[[ INFORMATION SHOWN, beginning ]]

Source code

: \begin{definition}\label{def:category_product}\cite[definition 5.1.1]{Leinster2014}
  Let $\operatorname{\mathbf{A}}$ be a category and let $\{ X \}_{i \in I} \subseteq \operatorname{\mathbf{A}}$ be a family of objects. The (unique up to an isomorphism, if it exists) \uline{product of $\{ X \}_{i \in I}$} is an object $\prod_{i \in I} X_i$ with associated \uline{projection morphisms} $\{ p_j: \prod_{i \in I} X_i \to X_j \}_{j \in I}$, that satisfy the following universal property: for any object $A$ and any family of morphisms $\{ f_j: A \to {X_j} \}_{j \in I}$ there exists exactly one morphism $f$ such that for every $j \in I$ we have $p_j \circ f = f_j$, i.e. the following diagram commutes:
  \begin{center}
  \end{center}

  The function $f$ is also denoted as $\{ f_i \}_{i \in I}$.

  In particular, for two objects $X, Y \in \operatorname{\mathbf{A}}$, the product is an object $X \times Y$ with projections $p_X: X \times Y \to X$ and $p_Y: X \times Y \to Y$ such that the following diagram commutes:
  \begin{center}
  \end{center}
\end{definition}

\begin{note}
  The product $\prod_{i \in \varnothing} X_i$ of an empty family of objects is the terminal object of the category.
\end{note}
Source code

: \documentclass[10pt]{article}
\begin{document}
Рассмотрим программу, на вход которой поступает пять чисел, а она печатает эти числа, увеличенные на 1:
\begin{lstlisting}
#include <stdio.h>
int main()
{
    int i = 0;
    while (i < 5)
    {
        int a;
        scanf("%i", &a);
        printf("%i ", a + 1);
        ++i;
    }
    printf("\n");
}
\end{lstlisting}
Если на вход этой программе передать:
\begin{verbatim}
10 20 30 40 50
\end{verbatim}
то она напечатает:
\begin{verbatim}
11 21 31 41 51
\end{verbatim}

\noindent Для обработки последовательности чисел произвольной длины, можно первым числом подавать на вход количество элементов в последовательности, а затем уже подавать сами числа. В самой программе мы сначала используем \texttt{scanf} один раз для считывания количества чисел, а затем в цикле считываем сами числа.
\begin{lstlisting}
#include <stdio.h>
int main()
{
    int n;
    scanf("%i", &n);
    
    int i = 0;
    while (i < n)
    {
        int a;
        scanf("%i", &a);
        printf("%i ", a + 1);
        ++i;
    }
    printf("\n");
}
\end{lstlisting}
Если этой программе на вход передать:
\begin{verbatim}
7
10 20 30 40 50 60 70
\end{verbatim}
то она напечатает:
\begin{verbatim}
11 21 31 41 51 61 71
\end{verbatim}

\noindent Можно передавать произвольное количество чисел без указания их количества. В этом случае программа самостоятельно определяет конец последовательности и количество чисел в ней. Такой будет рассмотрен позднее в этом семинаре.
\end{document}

[[ INFORMATION SHOWN, end ]]
[[ INFORMATION SHOWN, beginning ]]

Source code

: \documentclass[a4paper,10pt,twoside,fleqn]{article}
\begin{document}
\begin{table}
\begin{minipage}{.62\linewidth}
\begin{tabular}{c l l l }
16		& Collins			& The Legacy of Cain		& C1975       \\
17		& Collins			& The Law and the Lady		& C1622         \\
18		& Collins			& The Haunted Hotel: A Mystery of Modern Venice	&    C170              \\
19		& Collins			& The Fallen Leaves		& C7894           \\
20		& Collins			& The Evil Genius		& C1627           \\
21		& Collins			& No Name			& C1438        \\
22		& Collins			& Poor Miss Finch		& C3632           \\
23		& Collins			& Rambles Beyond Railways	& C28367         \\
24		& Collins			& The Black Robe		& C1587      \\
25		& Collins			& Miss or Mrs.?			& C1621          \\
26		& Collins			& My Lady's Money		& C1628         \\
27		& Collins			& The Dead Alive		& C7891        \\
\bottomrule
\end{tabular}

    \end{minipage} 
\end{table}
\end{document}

[[ INFORMATION SHOWN, end ]]

_THE TASK_. Report every line of the entries that carries the word "количества".

_EXERCISE RESPONSE_.
\noindent Для обработки последовательности чисел произвольной длины, можно первым числом подавать на вход количество элементов в последовательности, а затем уже подавать сами числа. В самой программе мы сначала используем \texttt{scanf} один раз для считывания количества чисел, а затем в цикле считываем сами числа.
\noindent Можно передавать произвольное количество чисел без указания их количества. В этом случае программа самостоятельно определяет конец последовательности и количество чисел в ней. Такой будет рассмотрен позднее в этом семинаре.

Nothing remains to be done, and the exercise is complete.